Catalytic Mechanism of Fatty Acid Photodecarboxylase: On the Detection and Stability of the Initial Carbonyloxy Radical Intermediate

In fatty acid photodecarboxylase (FAP), light‐induced formation of the primary radical product RCOO⋅ from fatty acid RCOO− occurs in 300 ps, upon which CO2 is released quasi‐immediately. Based on the hypothesis that aliphatic RCOO⋅ (spectroscopically uncharacterized because unstable) absorbs in the red similarly to aromatic carbonyloxy radicals such as 2,6‐dichlorobenzoyloxy radical (DCB⋅), much longer‐lived linear RCOO⋅ has been suggested recently. We performed quantum chemical reaction pathway and spectral calculations.
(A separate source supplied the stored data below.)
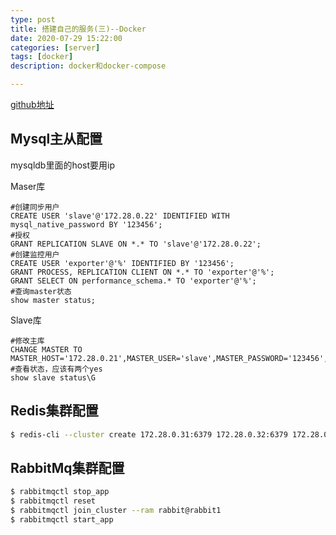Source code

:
 ```yaml
---
type: post
title: 搭建自己的服务(三)--Docker
date: 2020-07-29 15:22:00
categories: [server]
tags: [docker]
description: docker和docker-compose

---
```


[github地址](https://github.com/cd871127/shit-code-cloud-docker)

## Mysql主从配置
mysqldb里面的host要用ip

Maser库
```mysql
#创建同步用户
CREATE USER 'slave'@'172.28.0.22' IDENTIFIED WITH mysql_native_password BY '123456';
#授权
GRANT REPLICATION SLAVE ON *.* TO 'slave'@'172.28.0.22';
#创建监控用户
CREATE USER 'exporter'@'%' IDENTIFIED BY '123456';
GRANT PROCESS, REPLICATION CLIENT ON *.* TO 'exporter'@'%';
GRANT SELECT ON performance_schema.* TO 'exporter'@'%';
#查询master状态
show master status;
```

Slave库
```mysql
#修改主库
CHANGE MASTER TO MASTER_HOST='172.28.0.21',MASTER_USER='slave',MASTER_PASSWORD='123456',MASTER_LOG_FILE='master_binlog.000003',MASTER_LOG_POS=1221;
#查看状态，应该有两个yes
show slave status\G
```
## Redis集群配置

```sh
$ redis-cli --cluster create 172.28.0.31:6379 172.28.0.32:6379 172.28.0.33:6379 172.28.0.34:6379 172.28.0.35:6379 172.28.0.36:6379 --cluster-replicas 1
```

## RabbitMq集群配置

```sh
$ rabbitmqctl stop_app
$ rabbitmqctl reset
$ rabbitmqctl join_cluster --ram rabbit@rabbit1
$ rabbitmqctl start_app
```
These calculations are in line with the experimental DCB⋅ decarboxylation dynamics and spectral properties and show that in contrast to DCB⋅, aliphatic RCOO⋅ radicals a) decarboxylate with a very low energetic barrier and on the timescale of a few ps and b) exhibit little red absorption. A time‐resolved infrared spectroscopy experiment confirms very rapid, ≪300 ps RCOO⋅ decarboxylation in FAP. We argue that this property is required for the observed high quantum yield of hydrocarbons formation by FAP. Quantum chemical decarboxylation reaction pathway and spectral calculations of aliphatic and aromatic carbonyloxy radicals demonstrate that they have distinct electronic absorption properties and that the former are much more unstable. These findings pertain to a controversy on the mechanism of the photoenzyme fatty acid photodecarboxylase. They support the here reinforced experimental observation of intrinsic CO2 dissociation in ≪300 ps.